でも、手短においてある長物はこれしかなかった。だけど、多少の金属特有の重みと伸縮自在の長さがあり、何よりも使い慣れていたものだった。
「RPGの主人公だって最初の武器は木の棒でやってのけること多いから全然問題ない!!」
泣き言はさすがに吐けなかったけど、支離滅裂なことが代わりに口から出た。
「ゲームと現実は違うからな?」
呆れて正論を言われた。
「うう・・・。」
「まあ、いいや・・・そこをどいて。」
本題を持ち出され、あたしはなんちゃっての形だけど、構えた。
「どかない。」
「うーん、これは強行突破しかないな・・・。」
目を細めて一気にこっちに駆けようとするダイスケにあたしは躊躇なく棒をふところ目がけて突き、それは浅くだけど、当たった。
「・・・ッ、ちょっと手加減してくれても。」
「さっき横に転ばされたし、芽衣にはお互いケンカをしてきた仲だから、このぐらい普通!」
「アイツのことは換算しないで欲しいけど・・・!」
今度は向こうが速くトンカチで足を狙ってきた。だけど、何度もこの速さを目に見てきたからあたしはタイミングが掴めるようになり、ジャンプして紙一重でかわした。
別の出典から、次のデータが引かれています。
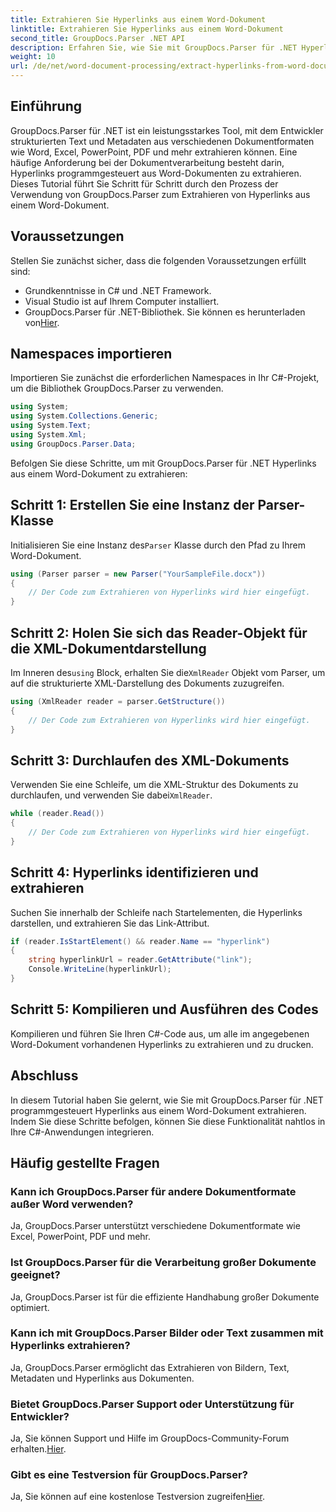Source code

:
 ```yaml
---
title: Extrahieren Sie Hyperlinks aus einem Word-Dokument
linktitle: Extrahieren Sie Hyperlinks aus einem Word-Dokument
second_title: GroupDocs.Parser .NET API
description: Erfahren Sie, wie Sie mit GroupDocs.Parser für .NET Hyperlinks aus Word-Dokumenten extrahieren. Schritt-für-Schritt-Anleitung mit Codebeispielen.
weight: 10
url: /de/net/word-document-processing/extract-hyperlinks-from-word-document/
---
```

## Einführung
GroupDocs.Parser für .NET ist ein leistungsstarkes Tool, mit dem Entwickler strukturierten Text und Metadaten aus verschiedenen Dokumentformaten wie Word, Excel, PowerPoint, PDF und mehr extrahieren können. Eine häufige Anforderung bei der Dokumentverarbeitung besteht darin, Hyperlinks programmgesteuert aus Word-Dokumenten zu extrahieren. Dieses Tutorial führt Sie Schritt für Schritt durch den Prozess der Verwendung von GroupDocs.Parser zum Extrahieren von Hyperlinks aus einem Word-Dokument.
## Voraussetzungen
Stellen Sie zunächst sicher, dass die folgenden Voraussetzungen erfüllt sind:
- Grundkenntnisse in C# und .NET Framework.
- Visual Studio ist auf Ihrem Computer installiert.
-  GroupDocs.Parser für .NET-Bibliothek. Sie können es herunterladen von[Hier](https://releases.groupdocs.com/parser/net/).
## Namespaces importieren
Importieren Sie zunächst die erforderlichen Namespaces in Ihr C#-Projekt, um die Bibliothek GroupDocs.Parser zu verwenden.
```csharp
using System;
using System.Collections.Generic;
using System.Text;
using System.Xml;
using GroupDocs.Parser.Data;
```
Befolgen Sie diese Schritte, um mit GroupDocs.Parser für .NET Hyperlinks aus einem Word-Dokument zu extrahieren:
## Schritt 1: Erstellen Sie eine Instanz der Parser-Klasse
 Initialisieren Sie eine Instanz des`Parser` Klasse durch den Pfad zu Ihrem Word-Dokument.
```csharp
using (Parser parser = new Parser("YourSampleFile.docx"))
{
    // Der Code zum Extrahieren von Hyperlinks wird hier eingefügt.
}
```
## Schritt 2: Holen Sie sich das Reader-Objekt für die XML-Dokumentdarstellung
 Im Inneren des`using` Block, erhalten Sie die`XmlReader` Objekt vom Parser, um auf die strukturierte XML-Darstellung des Dokuments zuzugreifen.
```csharp
using (XmlReader reader = parser.GetStructure())
{
    // Der Code zum Extrahieren von Hyperlinks wird hier eingefügt.
}
```
## Schritt 3: Durchlaufen des XML-Dokuments
Verwenden Sie eine Schleife, um die XML-Struktur des Dokuments zu durchlaufen, und verwenden Sie dabei`XmlReader`.
```csharp
while (reader.Read())
{
    // Der Code zum Extrahieren von Hyperlinks wird hier eingefügt.
}
```
## Schritt 4: Hyperlinks identifizieren und extrahieren
Suchen Sie innerhalb der Schleife nach Startelementen, die Hyperlinks darstellen, und extrahieren Sie das Link-Attribut.
```csharp
if (reader.IsStartElement() && reader.Name == "hyperlink")
{
    string hyperlinkUrl = reader.GetAttribute("link");
    Console.WriteLine(hyperlinkUrl);
}
```
## Schritt 5: Kompilieren und Ausführen des Codes
Kompilieren und führen Sie Ihren C#-Code aus, um alle im angegebenen Word-Dokument vorhandenen Hyperlinks zu extrahieren und zu drucken.
## Abschluss
In diesem Tutorial haben Sie gelernt, wie Sie mit GroupDocs.Parser für .NET programmgesteuert Hyperlinks aus einem Word-Dokument extrahieren. Indem Sie diese Schritte befolgen, können Sie diese Funktionalität nahtlos in Ihre C#-Anwendungen integrieren.

## Häufig gestellte Fragen
### Kann ich GroupDocs.Parser für andere Dokumentformate außer Word verwenden?
Ja, GroupDocs.Parser unterstützt verschiedene Dokumentformate wie Excel, PowerPoint, PDF und mehr.
### Ist GroupDocs.Parser für die Verarbeitung großer Dokumente geeignet?
Ja, GroupDocs.Parser ist für die effiziente Handhabung großer Dokumente optimiert.
### Kann ich mit GroupDocs.Parser Bilder oder Text zusammen mit Hyperlinks extrahieren?
Ja, GroupDocs.Parser ermöglicht das Extrahieren von Bildern, Text, Metadaten und Hyperlinks aus Dokumenten.
### Bietet GroupDocs.Parser Support oder Unterstützung für Entwickler?
 Ja, Sie können Support und Hilfe im GroupDocs-Community-Forum erhalten.[Hier](https://forum.groupdocs.com/c/parser/17).
### Gibt es eine Testversion für GroupDocs.Parser?
 Ja, Sie können auf eine kostenlose Testversion zugreifen[Hier](https://releases.groupdocs.com/).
相手が低い体勢になっているうちに、雲流丸の首が握られている右手首に思いっきり棒を叩きつける。
「いっつ・・・!?」
その一瞬、右手の力が弱まり雲流丸はダイスケの手から脱することができた。
『三絵殿・・・!!』
「雲流丸、こっちに・・・!!」
あたしと雲流丸が互いに手を伸ばし、指の先だけ触れようとすると叫び声が聞こえた。

「やめろ、今その体でそれをすると・・・!!」

その言葉を最後にあたしは自分の体が途端に重くなり、やがて深海に沈むように意識が消えた。